- [Task]:
The answer is to be the lines of the material from its start through the line containing "### 3. Instalando", each copied exactly; no pictures.

-- -- --

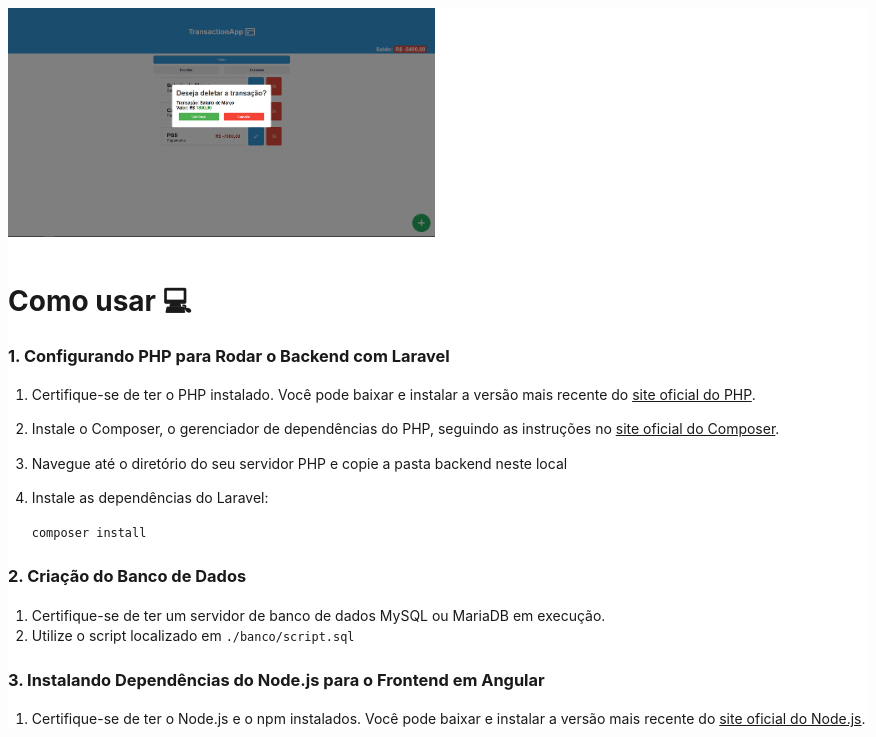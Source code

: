<img src="./frontend/screenshots/image05.png" width="49.6%"/>

</div>

# Como usar 💻

### 1. Configurando PHP para Rodar o Backend com Laravel

1. Certifique-se de ter o PHP instalado. Você pode baixar e instalar a versão mais recente do [site oficial do PHP](https://www.php.net/).
2. Instale o Composer, o gerenciador de dependências do PHP, seguindo as instruções no [site oficial do Composer](https://getcomposer.org/).
3. Navegue até o diretório do seu servidor PHP e copie a pasta backend neste local

4. Instale as dependências do Laravel:
    ```sh
    composer install
    ```

### 2. Criação do Banco de Dados

1. Certifique-se de ter um servidor de banco de dados MySQL ou MariaDB em execução.
2. Utilize o script localizado em `./banco/script.sql`

### 3. Instalando Dependências do Node.js para o Frontend em Angular

1. Certifique-se de ter o Node.js e o npm instalados. Você pode baixar e instalar a versão mais recente do [site oficial do Node.js](https://nodejs.org/).
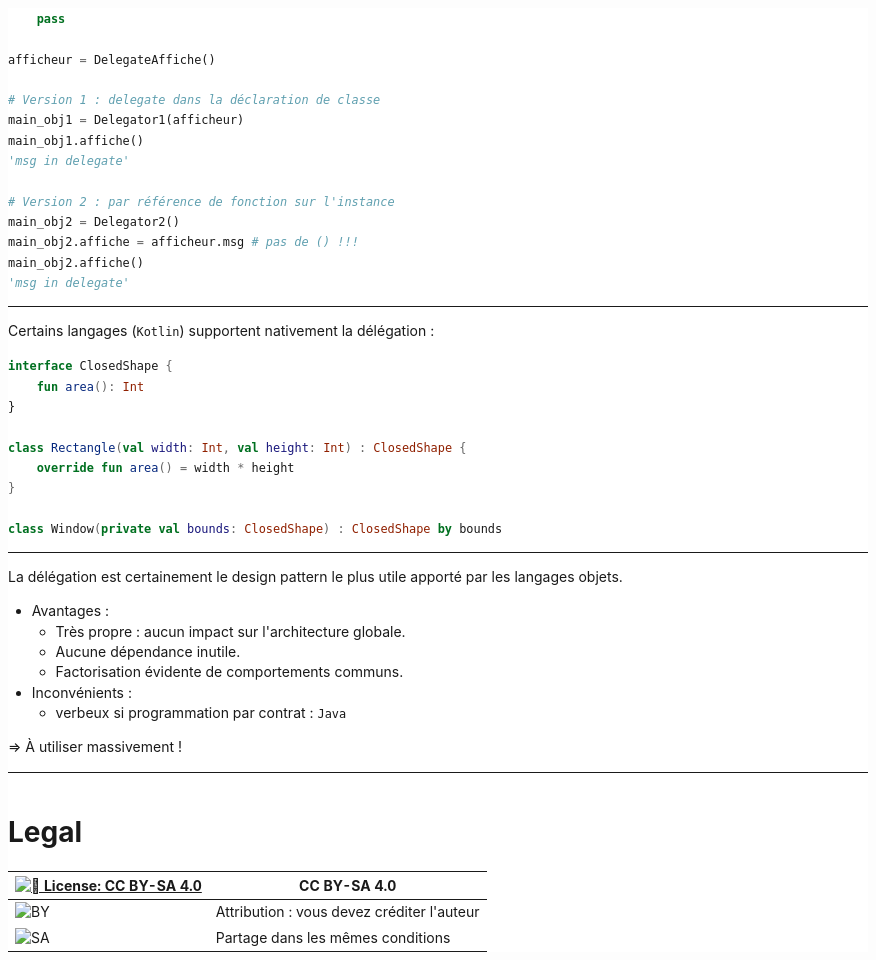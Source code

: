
 ```python
    pass

afficheur = DelegateAffiche()

# Version 1 : delegate dans la déclaration de classe
main_obj1 = Delegator1(afficheur)
main_obj1.affiche()
'msg in delegate'

# Version 2 : par référence de fonction sur l'instance
main_obj2 = Delegator2()
main_obj2.affiche = afficheur.msg # pas de () !!!
main_obj2.affiche()
'msg in delegate'
```

---

Certains langages (`Kotlin`) supportent nativement la délégation :

```kotlin
interface ClosedShape {
    fun area(): Int
}

class Rectangle(val width: Int, val height: Int) : ClosedShape {
    override fun area() = width * height
}

class Window(private val bounds: ClosedShape) : ClosedShape by bounds
```

---

La délégation est certainement le design pattern le plus utile apporté par les langages objets.

- Avantages :
  + Très propre : aucun impact sur l'architecture globale.
  + Aucune dépendance inutile.
  + Factorisation évidente de comportements communs.
- Inconvénients :
  + verbeux si programmation par contrat : `Java`

=> À utiliser massivement !

---



# Legal

| [![󰵫  License: CC BY-SA 4.0](https://mirrors.creativecommons.org/presskit/buttons/88x31/svg/by-sa.svg)](http://creativecommons.org/licenses/by-sa/4.0/) | CC BY-SA 4.0 |
| ---------------------------------------------------------------- | ------------------------------------------ |
| ![BY](https://mirrors.creativecommons.org/presskit/icons/by.svg) | Attribution : vous devez créditer l'auteur |
| ![SA](https://mirrors.creativecommons.org/presskit/icons/sa.svg) | Partage dans les mêmes conditions          |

-- -- --

- [Task response]:
Source code

:<img src="./frontend/screenshots/image05.png" width="49.6%"/>

</div>

# Como usar 💻

### 1. Configurando PHP para Rodar o Backend com Laravel

1. Certifique-se de ter o PHP instalado. Você pode baixar e instalar a versão mais recente do [site oficial do PHP](https://www.php.net/).
2. Instale o Composer, o gerenciador de dependências do PHP, seguindo as instruções no [site oficial do Composer](https://getcomposer.org/).
3. Navegue até o diretório do seu servidor PHP e copie a pasta backend neste local

4. Instale as dependências do Laravel:
    ```sh
    composer install
    ```

### 2. Criação do Banco de Dados

1. Certifique-se de ter um servidor de banco de dados MySQL ou MariaDB em execução.
2. Utilize o script localizado em `./banco/script.sql`

### 3. Instalando Dependências do Node.js para o Frontend em Angular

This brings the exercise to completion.